Торвард сел на край стола и закрыл лицо ладонями.
– Проклятая мразь, – хрипло прошептал он, – проклятая, проклятая мразь!!!
Не вставая, он дотянулся до плоской граненой бутылки, свернул пробку и, не глядя, налил себе полстакана. Пальцы его мелко дрожали.
– Как Лумис попал в руки этой падали?
– Он был в отпуске. Многое изменилось, Тор.
– Изменилось – что?
– Понимаешь, тот случай с тобой – он стал известен, кто-то не упустил возможности почесать языком, и Хэмпфри приобрел устойчивую репутацию труса и засранца. А тут – Лумис. Хайнц-Симон как раз обозревал свое новое владение… В общем, он попал ему под руку.
– Он что, не знал? Эд не был идиотом.
Ровольт осторожно взял из его руки бутылку, понюхал ее горлышко и наполнил свой бокал. Лицо Торварда, еще минуту назад смертельно бледное, стало оживать, покрываясь красными пятнами. Схватив со стола бутылку виски, он одним махом влил себе в глотку едва не половину ее содержимого, перевел дух и вопросительно посмотрел на друга.
– Хэмпфри сильно поднялся в Совете, – бесстрастно произнес Ровольт. – Лен Бифорт он получил в корм от Верховного Дома.
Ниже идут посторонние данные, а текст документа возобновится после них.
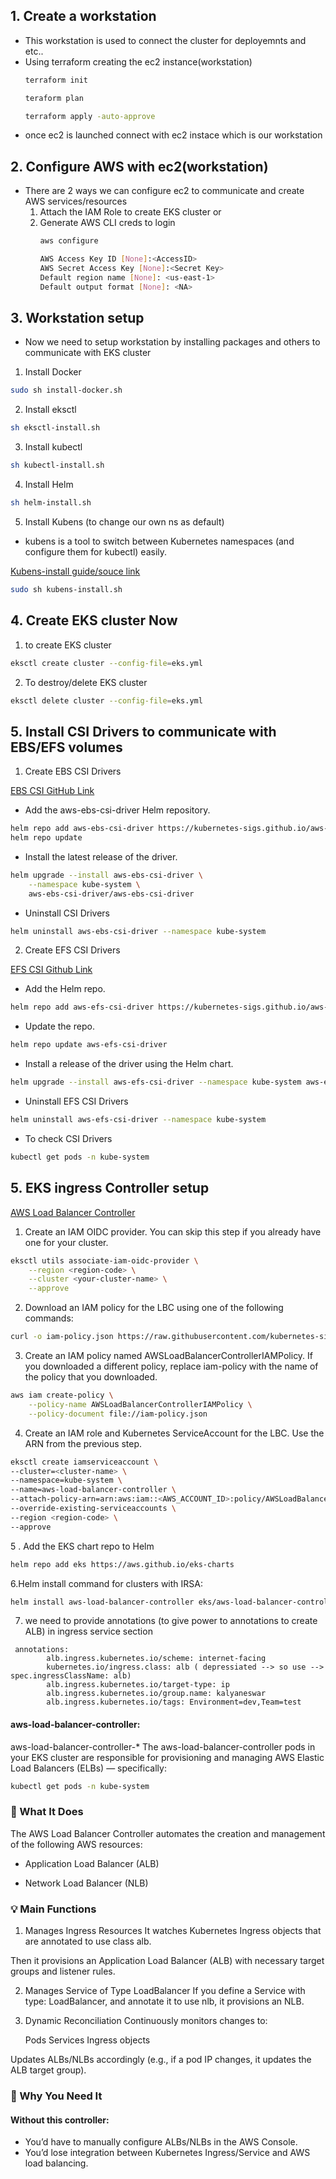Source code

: 
## 1. Create a workstation

 * This workstation is used to connect the cluster for deployemnts and etc..
 * Using terraform creating the ec2 instance(workstation)
    ```sh
    terraform init
    ```
    ```sh
    teraform plan
    ```
    ```sh
    terraform apply -auto-approve
    ```
 * once ec2 is launched connect with ec2 instace which is our workstation

## 2. Configure AWS with ec2(workstation)

* There are 2 ways we can configure ec2 to communicate and create AWS services/resources
    1. Attach the IAM Role to create EKS cluster or
    2. Generate AWS CLI creds to login
        ```sh
        aws configure
        ```
        ```sh
        AWS Access Key ID [None]:<AccessID>
        AWS Secret Access Key [None]:<Secret Key>
        Default region name [None]: <us-east-1>
        Default output format [None]: <NA>

        ```

## 3. Workstation setup

* Now we need to setup workstation by installing packages and others to communicate with EKS cluster
1. Install Docker
```sh
sudo sh install-docker.sh
```
2. Install eksctl 
```sh
sh eksctl-install.sh
```
3. Install kubectl
```sh
sh kubectl-install.sh
```
4. Install Helm
```sh
sh helm-install.sh
```
5. Install Kubens (to change our own ns as default)
* kubens is a tool to switch between Kubernetes namespaces (and configure them for kubectl) easily.

[Kubens-install guide/souce link](https://github.com/ahmetb/kubectx?tab=readme-ov-file#manual-installation-macos-and-linux)

```sh
sudo sh kubens-install.sh
```

## 4. Create EKS cluster Now

1. to create EKS cluster
```sh
eksctl create cluster --config-file=eks.yml
```
2. To destroy/delete EKS cluster
```sh
eksctl delete cluster --config-file=eks.yml
```

## 5. Install CSI Drivers to communicate with EBS/EFS volumes

1. Create EBS CSI Drivers

[EBS CSI GitHub Link](https://github.com/kubernetes-sigs/aws-ebs-csi-driver/blob/master/docs/install.md)

* Add the aws-ebs-csi-driver Helm repository.
```sh
helm repo add aws-ebs-csi-driver https://kubernetes-sigs.github.io/aws-ebs-csi-driver
helm repo update
```
* Install the latest release of the driver.
```sh
helm upgrade --install aws-ebs-csi-driver \
    --namespace kube-system \
    aws-ebs-csi-driver/aws-ebs-csi-driver
```
* Uninstall CSI Drivers
```sh
helm uninstall aws-ebs-csi-driver --namespace kube-system
```


2. Create EFS CSI Drivers

[EFS CSI Github Link](https://github.com/kubernetes-sigs/aws-efs-csi-driver?tab=readme-ov-file)

* Add the Helm repo.
```sh
helm repo add aws-efs-csi-driver https://kubernetes-sigs.github.io/aws-efs-csi-driver/
```

* Update the repo.
```sh
helm repo update aws-efs-csi-driver
```

* Install a release of the driver using the Helm chart.
```sh
helm upgrade --install aws-efs-csi-driver --namespace kube-system aws-efs-csi-driver/aws-efs-csi-driver
```

* Uninstall EFS CSI Drivers
```sh 
helm uninstall aws-efs-csi-driver --namespace kube-system
```

* To check CSI Drivers
```sh
kubectl get pods -n kube-system 
```


## 5. EKS ingress Controller setup

[AWS Load Balancer Controller](https://kubernetes-sigs.github.io/aws-load-balancer-controller/latest/)

1. Create an IAM OIDC provider. You can skip this step if you already have one for your cluster.

```sh
eksctl utils associate-iam-oidc-provider \
    --region <region-code> \
    --cluster <your-cluster-name> \
    --approve
```

2. Download an IAM policy for the LBC using one of the following commands:
```sh
curl -o iam-policy.json https://raw.githubusercontent.com/kubernetes-sigs/aws-load-balancer-controller/v2.13.3/docs/install/iam_policy.json
```

3. Create an IAM policy named AWSLoadBalancerControllerIAMPolicy. If you downloaded a different policy, replace iam-policy with the name of the policy that you downloaded.

```sh
aws iam create-policy \
    --policy-name AWSLoadBalancerControllerIAMPolicy \
    --policy-document file://iam-policy.json
```

4. Create an IAM role and Kubernetes ServiceAccount for the LBC. Use the ARN from the previous step.

```sh
eksctl create iamserviceaccount \
--cluster=<cluster-name> \
--namespace=kube-system \
--name=aws-load-balancer-controller \
--attach-policy-arn=arn:aws:iam::<AWS_ACCOUNT_ID>:policy/AWSLoadBalancerControllerIAMPolicy \
--override-existing-serviceaccounts \
--region <region-code> \
--approve
```

5 . Add the EKS chart repo to Helm

```sh
helm repo add eks https://aws.github.io/eks-charts
```

6.Helm install command for clusters with IRSA:

```sh
helm install aws-load-balancer-controller eks/aws-load-balancer-controller -n kube-system --set clusterName=<cluster-name> --set serviceAccount.create=false --set serviceAccount.name=aws-load-balancer-controller
```

7. we need to provide annotations (to give power to annotations to create ALB) in ingress service section
```
 annotations:
        alb.ingress.kubernetes.io/scheme: internet-facing
		kubernetes.io/ingress.class: alb ( depressiated --> so use --> spec.ingressClassName: alb)
        alb.ingress.kubernetes.io/target-type: ip
		alb.ingress.kubernetes.io/group.name: kalyaneswar
        alb.ingress.kubernetes.io/tags: Environment=dev,Team=test
```		
	
#### aws-load-balancer-controller:

aws-load-balancer-controller-* The aws-load-balancer-controller pods in your EKS cluster are responsible for provisioning and managing AWS Elastic Load Balancers (ELBs) — specifically:


```sh
kubectl get pods -n kube-system
```

### 🚀 What It Does
The AWS Load Balancer Controller automates the creation and management of the following AWS resources:

* Application Load Balancer (ALB)

* Network Load Balancer (NLB)

### 💡 Main Functions
1. Manages Ingress Resources
It watches Kubernetes Ingress objects that are annotated to use class alb.

Then it provisions an Application Load Balancer (ALB) with necessary target groups and listener rules.

2. Manages Service of Type LoadBalancer
If you define a Service with type: LoadBalancer, and annotate it to use nlb, it provisions an NLB.

3. Dynamic Reconciliation
Continuously monitors changes to:

    Pods
    Services
    Ingress objects

Updates ALBs/NLBs accordingly (e.g., if a pod IP changes, it updates the ALB target group).

### 🔎 Why You Need It
#### Without this controller:

* You’d have to manually configure ALBs/NLBs in the AWS Console.
* You’d lose integration between Kubernetes Ingress/Service and AWS load balancing.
– Да, Бифорт был кормовым леном Верховных… – голос Торварда прозвучал скрипуче, словно в горло ему засыпали песка. – И вот Хэмпфри…
– Это еще не все, Тор.
– Не все? Что же? Говори, говори… Чем ты хочешь меня испугать?
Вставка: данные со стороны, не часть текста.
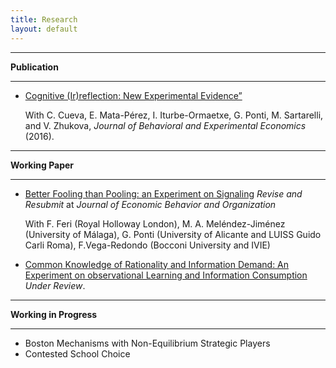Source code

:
 ```yaml
---
title: Research
layout: default
---
```


------

**Publication**   

------

- [Cognitive (Ir)reflection: New Experimental Evidence”](https://www.dropbox.com/s/e9qdlbw2q5wzlo9/CRT_Published_Paper.pdf?dl=0)

  With C. Cueva, E. Mata-Pérez, I. Iturbe-Ormaetxe, G. Ponti, M. Sartarelli, and V. Zhukova, *Journal of Behavioral and Experimental Economics* (2016).  
  
------

**Working Paper**   

------

- [Better Fooling than Pooling: an Experiment on Signaling]()  *Revise and Resubmit* at  *Journal of Economic Behavior and Organization*

  With F. Feri (Royal Holloway London), M. A. Meléndez-Jiménez (University of Málaga), G. Ponti (University of Alicante and LUISS Guido Carli Roma), F.Vega-Redondo (Bocconi University and IVIE)

- [Common Knowledge of Rationality and Information Demand: An Experiment on observational Learning and Information Consumption]()  *Under Review*. 

  

------

**Working in Progress**   

------

- Boston Mechanisms with Non-Equilibrium Strategic Players
- Contested School Choice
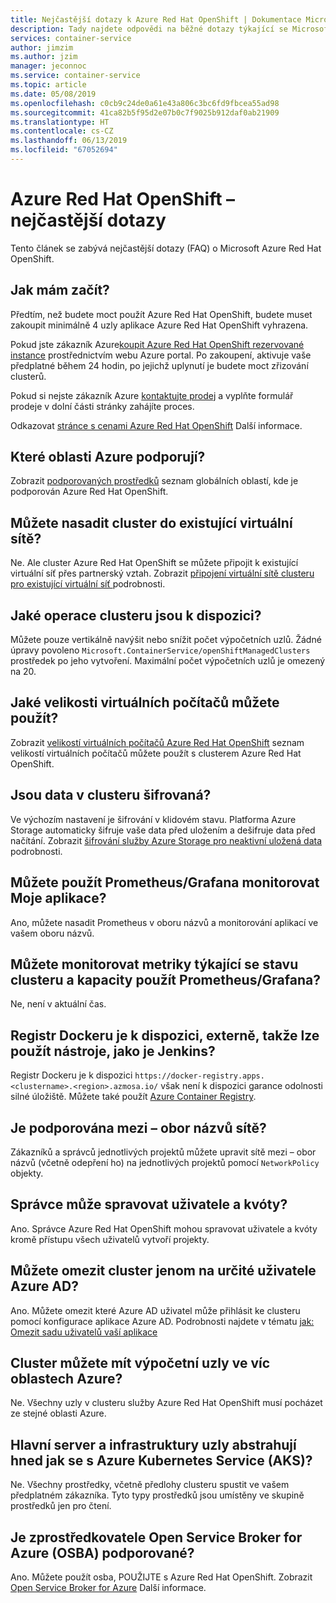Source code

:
 ```yaml
---
title: Nejčastější dotazy k Azure Red Hat OpenShift | Dokumentace Microsoftu
description: Tady najdete odpovědi na běžné dotazy týkající se Microsoft Azure Red Hat OpenShift
services: container-service
author: jimzim
ms.author: jzim
manager: jeconnoc
ms.service: container-service
ms.topic: article
ms.date: 05/08/2019
ms.openlocfilehash: c0cb9c24de0a61e43a806c3bc6fd9fbcea55ad98
ms.sourcegitcommit: 41ca82b5f95d2e07b0c7f9025b912daf0ab21909
ms.translationtype: HT
ms.contentlocale: cs-CZ
ms.lasthandoff: 06/13/2019
ms.locfileid: "67052694"
---
```

# <a name="azure-red-hat-openshift-faq"></a>Azure Red Hat OpenShift – nejčastější dotazy

Tento článek se zabývá nejčastější dotazy (FAQ) o Microsoft Azure Red Hat OpenShift.

## <a name="how-do-i-get-started"></a>Jak mám začít?

Předtím, než budete moct použít Azure Red Hat OpenShift, budete muset zakoupit minimálně 4 uzly aplikace Azure Red Hat OpenShift vyhrazena.

Pokud jste zákazník Azure[koupit Azure Red Hat OpenShift rezervované instance](https://aka.ms/openshift/buy) prostřednictvím webu Azure portal. Po zakoupení, aktivuje vaše předplatné během 24 hodin, po jejichž uplynutí je budete moct zřizování clusterů.

Pokud si nejste zákazník Azure [kontaktujte prodej](https://aka.ms/openshift/contact-sales) a vyplňte formulář prodeje v dolní části stránky zahájíte proces.

Odkazovat [stránce s cenami Azure Red Hat OpenShift](https://aka.ms/openshift/pricing) Další informace.

## <a name="which-azure-regions-are-supported"></a>Které oblasti Azure podporují?

Zobrazit [podporovaných prostředků](supported-resources.md#azure-regions) seznam globálních oblastí, kde je podporován Azure Red Hat OpenShift.

## <a name="can-i-deploy-a-cluster-into-an-existing-virtual-network"></a>Můžete nasadit cluster do existující virtuální sítě?

Ne. Ale cluster Azure Red Hat OpenShift se můžete připojit k existující virtuální síť přes partnerský vztah. Zobrazit [připojení virtuální sítě clusteru pro existující virtuální síť ](tutorial-create-cluster.md#optional-connect-the-clusters-virtual-network-to-an-existing-virtual-network) podrobnosti.

## <a name="what-cluster-operations-are-available"></a>Jaké operace clusteru jsou k dispozici?

Můžete pouze vertikálně navýšit nebo snížit počet výpočetních uzlů. Žádné úpravy povoleno `Microsoft.ContainerService/openShiftManagedClusters` prostředek po jeho vytvoření. Maximální počet výpočetních uzlů je omezený na 20.

## <a name="what-virtual-machine-sizes-can-i-use"></a>Jaké velikosti virtuálních počítačů můžete použít?

Zobrazit [velikostí virtuálních počítačů Azure Red Hat OpenShift](supported-resources.md#virtual-machine-sizes) seznam velikostí virtuálních počítačů můžete použít s clusterem Azure Red Hat OpenShift.

## <a name="is-data-on-my-cluster-encrypted"></a>Jsou data v clusteru šifrovaná?

Ve výchozím nastavení je šifrování v klidovém stavu. Platforma Azure Storage automaticky šifruje vaše data před uložením a dešifruje data před načítání. Zobrazit [šifrování služby Azure Storage pro neaktivní uložená data](https://docs.microsoft.com/azure/storage/common/storage-service-encryption) podrobnosti.

## <a name="can-i-use-prometheusgrafana-to-monitor-my-applications"></a>Můžete použít Prometheus/Grafana monitorovat Moje aplikace?

Ano, můžete nasadit Prometheus v oboru názvů a monitorování aplikací ve vašem oboru názvů.

## <a name="can-i-use-prometheusgrafana-to-monitor-metrics-related-to-cluster-health-and-capacity"></a>Můžete monitorovat metriky týkající se stavu clusteru a kapacity použít Prometheus/Grafana?

Ne, není v aktuální čas.

## <a name="is-the-docker-registry-available-externally-so-i-can-use-tools-such-as-jenkins"></a>Registr Dockeru je k dispozici, externě, takže lze použít nástroje, jako je Jenkins?

Registr Dockeru je k dispozici `https://docker-registry.apps.<clustername>.<region>.azmosa.io/` však není k dispozici garance odolnosti silné úložiště. Můžete také použít [Azure Container Registry](https://azure.microsoft.com/services/container-registry/).

## <a name="is-cross-namespace-networking-supported"></a>Je podporována mezi – obor názvů sítě?

Zákazníků a správců jednotlivých projektů můžete upravit sítě mezi – obor názvů (včetně odepření ho) na jednotlivých projektů pomocí `NetworkPolicy` objekty.

## <a name="can-an-admin-manage-users-and-quotas"></a>Správce může spravovat uživatele a kvóty?

Ano. Správce Azure Red Hat OpenShift mohou spravovat uživatele a kvóty kromě přístupu všech uživatelů vytvoří projekty.

## <a name="can-i-restrict-a-cluster-to-only-certain-azure-ad-users"></a>Můžete omezit cluster jenom na určité uživatele Azure AD?

Ano. Můžete omezit které Azure AD uživatel může přihlásit ke clusteru pomocí konfigurace aplikace Azure AD. Podrobnosti najdete v tématu [jak: Omezit sadu uživatelů vaší aplikace](https://docs.microsoft.com/azure/active-directory/develop/howto-restrict-your-app-to-a-set-of-users)

## <a name="can-a-cluster-have-compute-nodes-across-multiple-azure-regions"></a>Cluster můžete mít výpočetní uzly ve víc oblastech Azure?

Ne. Všechny uzly v clusteru služby Azure Red Hat OpenShift musí pocházet ze stejné oblasti Azure.

## <a name="are-master-and-infrastructure-nodes-abstracted-away-as-they-are-with-azure-kubernetes-service-aks"></a>Hlavní server a infrastruktury uzly abstrahují hned jak se s Azure Kubernetes Service (AKS)?

Ne. Všechny prostředky, včetně předlohy clusteru spustit ve vašem předplatném zákazníka. Tyto typy prostředků jsou umístěny ve skupině prostředků jen pro čtení.

## <a name="is-open-service-broker-for-azure-osba-supported"></a>Je zprostředkovatele Open Service Broker for Azure (OSBA) podporované?

Ano. Můžete použít osba, POUŽIJTE s Azure Red Hat OpenShift. Zobrazit [Open Service Broker for Azure](https://github.com/Azure/open-service-broker-azure#openshift-project-template) Další informace.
– Ты объявлен в розыск на всех планетах Объединенных Миров – тебя ищет Хэмпфри. Тебе предъявлено обвинение в нанесении тягчайших оскорблений одному из Светлейших Домов – ты сам понимаешь, какому. Имущество твое секвестировано в пользу оного Дома…
– Меня? – задохнулся Королев. – Хэмпфри? Какая красота! Ну так я найду его сам! Я сдеру кожу с этого гребаного ублюдка – разрази меня гром, я сделаю это своими собственными руками! Я сожгу все его гнезда, во всех его ленах, я сгною в дерьме весь его род!
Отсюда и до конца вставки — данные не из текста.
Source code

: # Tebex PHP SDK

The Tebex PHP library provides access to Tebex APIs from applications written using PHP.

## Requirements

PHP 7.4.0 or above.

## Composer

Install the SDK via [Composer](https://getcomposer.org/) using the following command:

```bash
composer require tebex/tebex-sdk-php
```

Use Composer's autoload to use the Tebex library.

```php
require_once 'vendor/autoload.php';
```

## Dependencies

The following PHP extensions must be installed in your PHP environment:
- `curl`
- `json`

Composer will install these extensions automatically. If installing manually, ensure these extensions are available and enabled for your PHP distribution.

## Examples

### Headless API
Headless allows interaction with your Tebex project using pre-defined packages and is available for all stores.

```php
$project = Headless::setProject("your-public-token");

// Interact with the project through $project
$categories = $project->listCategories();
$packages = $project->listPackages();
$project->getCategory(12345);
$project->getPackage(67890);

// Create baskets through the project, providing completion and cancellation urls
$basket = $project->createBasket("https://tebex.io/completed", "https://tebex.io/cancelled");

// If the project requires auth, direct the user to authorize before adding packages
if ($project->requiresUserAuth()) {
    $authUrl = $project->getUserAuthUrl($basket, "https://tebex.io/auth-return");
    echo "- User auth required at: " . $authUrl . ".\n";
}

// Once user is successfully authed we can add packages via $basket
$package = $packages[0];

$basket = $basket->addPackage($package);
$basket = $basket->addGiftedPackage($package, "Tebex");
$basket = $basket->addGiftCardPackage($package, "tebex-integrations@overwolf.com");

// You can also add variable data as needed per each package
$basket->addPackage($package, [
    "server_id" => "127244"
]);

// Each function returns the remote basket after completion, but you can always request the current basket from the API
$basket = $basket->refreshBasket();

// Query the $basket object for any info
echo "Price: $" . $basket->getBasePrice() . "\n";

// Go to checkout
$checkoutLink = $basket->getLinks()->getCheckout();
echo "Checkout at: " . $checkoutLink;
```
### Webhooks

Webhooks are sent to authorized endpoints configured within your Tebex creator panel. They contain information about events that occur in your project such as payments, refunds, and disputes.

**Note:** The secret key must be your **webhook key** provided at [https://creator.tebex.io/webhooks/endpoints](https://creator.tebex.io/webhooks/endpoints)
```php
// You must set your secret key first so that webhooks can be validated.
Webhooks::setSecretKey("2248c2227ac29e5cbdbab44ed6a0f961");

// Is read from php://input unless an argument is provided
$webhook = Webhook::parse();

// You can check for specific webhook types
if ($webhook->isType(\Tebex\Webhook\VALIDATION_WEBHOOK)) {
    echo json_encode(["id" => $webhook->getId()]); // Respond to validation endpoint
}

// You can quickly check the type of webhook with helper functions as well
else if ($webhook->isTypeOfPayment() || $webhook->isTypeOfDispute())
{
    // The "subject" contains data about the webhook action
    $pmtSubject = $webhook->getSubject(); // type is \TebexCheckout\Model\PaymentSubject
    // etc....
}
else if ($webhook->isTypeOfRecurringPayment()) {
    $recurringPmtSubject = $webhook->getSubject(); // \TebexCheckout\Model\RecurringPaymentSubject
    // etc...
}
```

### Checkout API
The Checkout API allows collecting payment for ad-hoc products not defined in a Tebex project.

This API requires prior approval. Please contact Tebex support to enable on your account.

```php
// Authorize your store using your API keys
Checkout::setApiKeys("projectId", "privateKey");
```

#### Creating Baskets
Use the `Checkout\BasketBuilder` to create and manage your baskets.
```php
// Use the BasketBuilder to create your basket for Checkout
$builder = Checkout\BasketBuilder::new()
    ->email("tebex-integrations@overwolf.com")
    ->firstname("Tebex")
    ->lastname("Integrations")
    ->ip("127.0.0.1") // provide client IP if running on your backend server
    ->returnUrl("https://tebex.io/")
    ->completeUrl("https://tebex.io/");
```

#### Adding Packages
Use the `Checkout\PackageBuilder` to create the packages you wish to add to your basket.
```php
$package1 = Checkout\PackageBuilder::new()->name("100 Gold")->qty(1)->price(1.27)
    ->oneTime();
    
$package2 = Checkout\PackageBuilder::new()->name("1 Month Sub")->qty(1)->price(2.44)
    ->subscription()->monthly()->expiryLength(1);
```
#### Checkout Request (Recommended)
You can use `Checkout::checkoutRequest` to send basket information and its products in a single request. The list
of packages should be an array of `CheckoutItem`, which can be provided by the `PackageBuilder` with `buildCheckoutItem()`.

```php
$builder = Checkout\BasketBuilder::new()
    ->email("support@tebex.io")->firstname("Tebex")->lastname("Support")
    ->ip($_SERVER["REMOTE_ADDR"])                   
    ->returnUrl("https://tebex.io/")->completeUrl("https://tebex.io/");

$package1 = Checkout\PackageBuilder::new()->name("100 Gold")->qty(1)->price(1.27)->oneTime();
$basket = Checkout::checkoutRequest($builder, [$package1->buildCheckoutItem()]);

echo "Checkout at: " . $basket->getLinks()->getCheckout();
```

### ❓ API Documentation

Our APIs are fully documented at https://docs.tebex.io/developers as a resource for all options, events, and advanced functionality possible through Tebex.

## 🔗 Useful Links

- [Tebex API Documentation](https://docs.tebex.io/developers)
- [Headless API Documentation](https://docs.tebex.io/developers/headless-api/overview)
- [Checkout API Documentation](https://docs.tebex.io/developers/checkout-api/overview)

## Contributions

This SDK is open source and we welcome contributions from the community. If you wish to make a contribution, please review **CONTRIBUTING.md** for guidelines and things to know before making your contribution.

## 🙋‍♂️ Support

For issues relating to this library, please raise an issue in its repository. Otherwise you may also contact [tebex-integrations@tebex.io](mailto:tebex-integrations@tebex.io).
– Это будет непросто, – начал Ровольт, но договорить не смог, осекся на полуслове: в глазах Торварда светилось такое бешенство, что аврорец умолк, нервно сглотнув слюну.
Не произнеся ни слова, Королев соскользнул со стола и скрылся в спальне. Через минуту он вернулся в холл: в руке его позвякивал цепями подвеса старинный генеральский меч.
– Я клянусь, – глухо проговорил он, медленно вытягивая узкий клинок из роскошно вызолоченных ножен, – я клянусь на мече предков, что успокоюсь только тогда, когда весь род лорда Хэмпфри – весь, до последнего человека, будет стерт моими руками в порошок…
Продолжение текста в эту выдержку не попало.